◆ Task statement ◆
Read the records below and report each line in which "generation" occurs.

### Records for this task

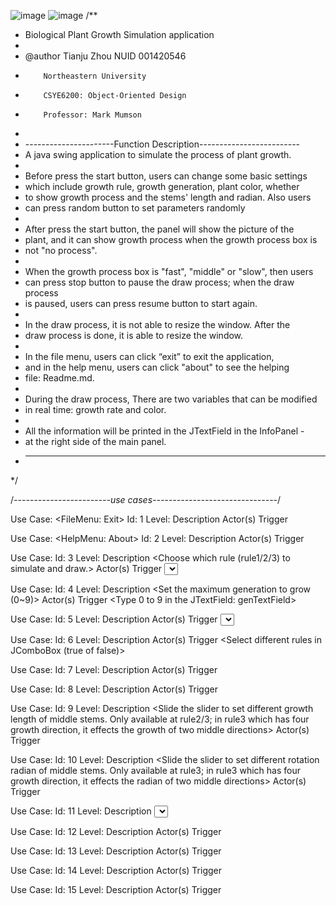  ![image](https://drive.google.com/uc?export=view&id=1w5FkDJN8A1mQs7FsmRsicw2eNEihkl3K)
 ![image](https://drive.google.com/uc?export=view&id=1UjR8cMP6spCApBUS3RSIYkO5vWCoWzSX)
 /**
 * Biological Plant Growth Simulation application
 * 
 * @author Tianju Zhou NUID 001420546
 *         Northeastern University
 *         CSYE6200: Object-Oriented Design
 *         Professor: Mark Mumson
 *
 * ----------------------Function Description-------------------------
 * A java swing application to simulate the process of plant growth.
 * 
 * Before press the start button, users can change some basic settings
 * which include growth rule, growth generation, plant color, whether 
 * to show growth process and the stems' length and radian. Also users
 * can press random button to set parameters randomly
 * 
 * After press the start button, the panel will show the picture of the 
 * plant, and it can show growth process when the growth process box is 
 * not "no process".
 * 
 * When the growth process box is "fast", "middle" or "slow", then users  
 * can press stop button to pause the draw process; when the draw process
 * is paused, users can press resume button to start again.
 * 
 * In the draw process, it is not able to resize the window. After the 
 * draw process is done, it is able to resize the window.
 * 
 * In the file menu, users can click “exit” to exit the application,
 * and in the help menu, users can click "about" to see the helping
 * file: Readme.md.
 * 
 * During the draw process, There are two variables that can be modified 
 * in real time: growth rate and color.
 * 
 * All the information will be printed in the JTextField in the InfoPanel -
 * at the right side of the main panel.
 * -------------------------------------------------------------------
 */

/*------------------------use cases-------------------------------*/

Use Case: <FileMenu: Exit>
Id:  1
Level: <Medium>
Description <Exit the application>
Actor(s) <Users>
Trigger <Click file menu and click exit>



Use Case: <HelpMenu: About>
Id:  2
Level: <Medium>
Description <Show helping file: Readme.md>
Actor(s) <Users>
Trigger <Click help menu and click about>



Use Case: <ruleBox>
Id:  3
Level: <Medium>
Description <Choose which rule (rule1/2/3) to simulate and draw.>
Actor(s) <Users>
Trigger <Select different rules in JComboBox>



Use Case: <genTextFiled >
Id:  4
Level: <Medium>
Description <Set the maximum generation to grow (0~9)>
Actor(s) <Users>
Trigger <Type 0 to 9 in the JTextField: genTextField>



Use Case: <colorBox>
Id:  5
Level: <Medium>
Description <Choose which color to draw.>
Actor(s) <Users>
Trigger <Select different colors in JComboBox>



Use Case: <growthBox>
Id:  6
Level: <Medium>
Description <Choose whether or not to show growth process>
Actor(s) <Users>
Trigger <Select different rules in JComboBox (true of false)>



Use Case: <lengthSlider>
Id:  7
Level: <Medium>
Description <Slide the slider to set different growth length>
Actor(s)  <Users>
Trigger <Silde the lengthSlider>



Use Case: <radianSlider>
Id:  8
Level: <Medium>
Description <Slide the slider to set different rotation radian>
Actor(s) <Users>
Trigger <Silde the radianSlider>



Use Case: <midLengthSlider>
Id:  9
Level: <Medium>
Description <Slide the slider to set different growth length of middle stems. Only available at rule2/3; in rule3 which has four growth direction, it effects the growth of two middle directions>
Actor(s) <Users>
Trigger <Silde the midLengthSlider>



Use Case: <midRadianSlider>
Id:  10
Level: <Medium>
Description <Slide the slider to set different rotation radian of middle stems. Only available at rule3; in rule3 which has four growth direction, it effects the radian of two middle directions>
Actor(s) <Users>
Trigger <Silde the midRadianSlider>



Use Case: <randomBtn>
Id:  11
Level: <Medium>
Description <select the parameters randomly>
Actor(s) <Users>
Trigger <Press the random button>



Use Case: <startBtn>
Id:  12
Level: <Medium>
Description <Start the draw process>
Actor(s) <Users>
Trigger <Press the start button>



Use Case: <stoptBtn>
Id:  13
Level: <Medium>
Description <Pause the draw process>
Actor(s) <Users>
Trigger <Press the stop button>



Use Case: <resumeBtn>
Id:  14
Level: <Medium>
Description <Resume the paused draw process>
Actor(s) <Users>
Trigger <Press the resume button>



Use Case: <infoTextField>
Id: 15
Level: <Medium>
Description <Print all the information when running the application>
Actor(s) <Users>
Trigger <Start the application and press some buttons>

######

◆ Worked solution ◆
 * which include growth rule, growth generation, plant color, whether 
Description <Set the maximum generation to grow (0~9)>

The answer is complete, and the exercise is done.